Outside earnings is income earned by early retirees as they continue to work while claiming Social Security benefits. The Social Security Administration permits outside earnings. However, there is an annual limit. Going past this limit reduces future Social Security benefits.

Outside earnings only affects early retirees until they reach full retirement age. According to the Social Security Administration, the early retirement age is between 62 and 65. For those born between 1943 and 1954, full retirement age is 66.

Earnings above the outside earnings limit reduce future benefits by $0.50 for every dollar over the limit. Knowing the rules about outside earnings is important for retirees who want to claim early benefits, but avoid unnecessary penalties.

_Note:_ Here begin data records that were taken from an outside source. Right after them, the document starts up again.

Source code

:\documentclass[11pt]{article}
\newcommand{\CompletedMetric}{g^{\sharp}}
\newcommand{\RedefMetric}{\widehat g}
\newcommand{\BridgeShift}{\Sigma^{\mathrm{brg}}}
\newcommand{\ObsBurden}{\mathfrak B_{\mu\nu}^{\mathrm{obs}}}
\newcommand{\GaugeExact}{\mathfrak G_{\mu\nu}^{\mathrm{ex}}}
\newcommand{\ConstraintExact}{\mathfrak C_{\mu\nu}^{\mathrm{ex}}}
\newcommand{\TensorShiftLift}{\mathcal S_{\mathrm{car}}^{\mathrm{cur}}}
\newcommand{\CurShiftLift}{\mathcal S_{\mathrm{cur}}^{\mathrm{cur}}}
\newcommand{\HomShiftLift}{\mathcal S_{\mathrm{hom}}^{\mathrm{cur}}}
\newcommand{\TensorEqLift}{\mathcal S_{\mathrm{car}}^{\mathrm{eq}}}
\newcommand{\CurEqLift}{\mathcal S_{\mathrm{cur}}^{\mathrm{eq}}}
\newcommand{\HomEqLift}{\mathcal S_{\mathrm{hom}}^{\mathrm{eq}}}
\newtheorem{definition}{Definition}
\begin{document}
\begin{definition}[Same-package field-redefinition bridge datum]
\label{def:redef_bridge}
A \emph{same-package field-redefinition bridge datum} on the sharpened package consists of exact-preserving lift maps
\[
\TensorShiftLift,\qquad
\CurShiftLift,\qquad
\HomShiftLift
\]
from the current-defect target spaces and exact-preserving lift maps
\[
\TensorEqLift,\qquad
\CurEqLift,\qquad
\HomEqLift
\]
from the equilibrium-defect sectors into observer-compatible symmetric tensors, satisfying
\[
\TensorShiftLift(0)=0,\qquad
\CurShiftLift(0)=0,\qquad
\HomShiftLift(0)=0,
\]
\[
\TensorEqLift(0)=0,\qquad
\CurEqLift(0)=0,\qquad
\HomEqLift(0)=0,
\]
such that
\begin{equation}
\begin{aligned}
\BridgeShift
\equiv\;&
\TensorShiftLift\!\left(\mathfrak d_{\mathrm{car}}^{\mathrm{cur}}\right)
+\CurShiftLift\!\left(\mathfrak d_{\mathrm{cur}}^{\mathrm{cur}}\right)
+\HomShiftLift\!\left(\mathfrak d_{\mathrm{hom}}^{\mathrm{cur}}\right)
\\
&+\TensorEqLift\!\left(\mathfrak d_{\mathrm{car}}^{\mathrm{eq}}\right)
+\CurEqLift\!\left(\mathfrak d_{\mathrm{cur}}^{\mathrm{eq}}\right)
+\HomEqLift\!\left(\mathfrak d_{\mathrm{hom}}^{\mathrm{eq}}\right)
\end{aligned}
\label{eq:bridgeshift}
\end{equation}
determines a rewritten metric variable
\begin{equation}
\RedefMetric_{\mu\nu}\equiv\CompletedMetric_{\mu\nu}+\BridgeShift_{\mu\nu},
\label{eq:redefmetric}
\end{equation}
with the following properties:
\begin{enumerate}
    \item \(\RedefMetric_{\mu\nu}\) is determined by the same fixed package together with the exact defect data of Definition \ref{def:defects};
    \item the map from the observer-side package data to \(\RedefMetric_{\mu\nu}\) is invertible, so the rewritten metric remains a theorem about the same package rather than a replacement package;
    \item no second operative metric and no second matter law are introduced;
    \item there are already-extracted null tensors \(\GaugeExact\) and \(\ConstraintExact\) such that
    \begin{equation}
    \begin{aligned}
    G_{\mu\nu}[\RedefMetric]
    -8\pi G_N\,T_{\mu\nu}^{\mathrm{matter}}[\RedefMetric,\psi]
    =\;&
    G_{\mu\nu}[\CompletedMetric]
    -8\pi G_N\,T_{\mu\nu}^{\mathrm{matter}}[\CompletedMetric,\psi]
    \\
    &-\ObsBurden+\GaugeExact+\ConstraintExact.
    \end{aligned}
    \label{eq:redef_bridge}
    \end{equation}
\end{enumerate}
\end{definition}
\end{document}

BREAKING DOWN 'Outside Earnings'

Outside earnings include wages, as well as employee contributions to retirement plans if those are included in gross wages. For individuals who are self-employed, only net earnings from self-employment count as outside earnings. Government benefits, investment earnings, interest, pensions, annuities and capital gains are not outside earnings, however.

For example, say a married woman claims early Social Security benefits at age 62. By doing so, she collects $800 a month, which is less than the full amount she’d receive at age 66. She decides to keep working part-time at a marketing agency that pays her $1,800 a month.

As of 2018, the annual outside earnings limit was $17,040, which breaks down to $1,420 a month. Applying this limit, her Social Security benefits are the equivalent of only $610 a month. That is, she’s lost out on $190 a month, or half the $380 a month difference of her $1,800 in earnings and the $1,420 outside earnings limit. This benefit reduction continues until she reaches the full retirement age of 66. However, there is no outside earnings limit at full retirement.

Pros and Cons of Outside Earnings

Early retirees who either do not expect to live far into full retirement or who have plenty in retirement savings may choose early Social Security benefits. However, the outside earnings limit is a consideration even for those who plan on working a well-paying part-time job.

Also, there’s a double penalty for those who exceed the outside earnings limit. Remember taking early retirement already reduces their full Social Security benefit as much as 25%. On top of this, the penalty for exceeding the outside earnings limit is quite stiff.

One small break concerning outside earnings is a special rule for those who take early retirement in the middle or near the end of a year. Even if they exceed the annual outside earnings limit the Social Security Administration lets these individuals take a full Social Security check for any whole month they are retired, regardless of their yearly earnings.